Spectral crossover in non-hermitian spin chains: comparison with random matrix theory

Abstract: We systematically study the short range spectral fluctuation properties of three non-hermitian spin chain hamiltonians using complex spacing ratios. In particular we focus on the non-hermitian version of the standard one-dimensional anisotropic XY model having intrinsic rotation-time-reversal ($\mathcal{RT}$) symmetry that has been explored analytically by Zhang and Song in [Phys.Rev.A {\bf 87}, 012114 (2013)]. The corresponding hermitian counterpart is also exactly solvable and has been widely employed as a toy model in several condensed matter physics problems.
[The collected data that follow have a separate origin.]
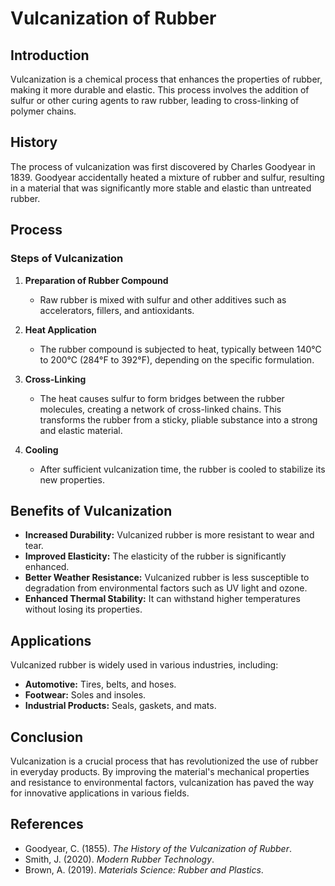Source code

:# Vulcanization of Rubber

## Introduction
Vulcanization is a chemical process that enhances the properties of rubber, making it more durable and elastic. This process involves the addition of sulfur or other curing agents to raw rubber, leading to cross-linking of polymer chains.

## History
The process of vulcanization was first discovered by Charles Goodyear in 1839. Goodyear accidentally heated a mixture of rubber and sulfur, resulting in a material that was significantly more stable and elastic than untreated rubber.

## Process
### Steps of Vulcanization
1. **Preparation of Rubber Compound**
   - Raw rubber is mixed with sulfur and other additives such as accelerators, fillers, and antioxidants.

2. **Heat Application**
   - The rubber compound is subjected to heat, typically between 140°C to 200°C (284°F to 392°F), depending on the specific formulation.

3. **Cross-Linking**
   - The heat causes sulfur to form bridges between the rubber molecules, creating a network of cross-linked chains. This transforms the rubber from a sticky, pliable substance into a strong and elastic material.

4. **Cooling**
   - After sufficient vulcanization time, the rubber is cooled to stabilize its new properties.

## Benefits of Vulcanization
- **Increased Durability:** Vulcanized rubber is more resistant to wear and tear.
- **Improved Elasticity:** The elasticity of the rubber is significantly enhanced.
- **Better Weather Resistance:** Vulcanized rubber is less susceptible to degradation from environmental factors such as UV light and ozone.
- **Enhanced Thermal Stability:** It can withstand higher temperatures without losing its properties.

## Applications
Vulcanized rubber is widely used in various industries, including:
- **Automotive:** Tires, belts, and hoses.
- **Footwear:** Soles and insoles.
- **Industrial Products:** Seals, gaskets, and mats.

## Conclusion
Vulcanization is a crucial process that has revolutionized the use of rubber in everyday products. By improving the material's mechanical properties and resistance to environmental factors, vulcanization has paved the way for innovative applications in various fields.

## References
- Goodyear, C. (1855). *The History of the Vulcanization of Rubber*.
- Smith, J. (2020). *Modern Rubber Technology*.
- Brown, A. (2019). *Materials Science: Rubber and Plastics*.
We show that the presence of a random field along the $x$-direction together with the one along $z$ facilitates integrability and $\mathcal{RT}$-symmetry breaking leading to the emergence of quantum chaotic behaviour indicated by a spectral crossover resembling Poissonian to Ginibre unitary ensemble (GinUE) statistics of random matrix theory. Additionally, we consider two $n \times n$ dimensional phenomenological random matrix models in which, depending upon crossover parameters, the fluctuation properties measured by the complex spacing ratios show an interpolation between 1D-Poisson to GinUE and 2D-Poisson to GinUE behaviour. Here 1D and 2D Poisson correspond to real and complex uncorrelated levels, respectively.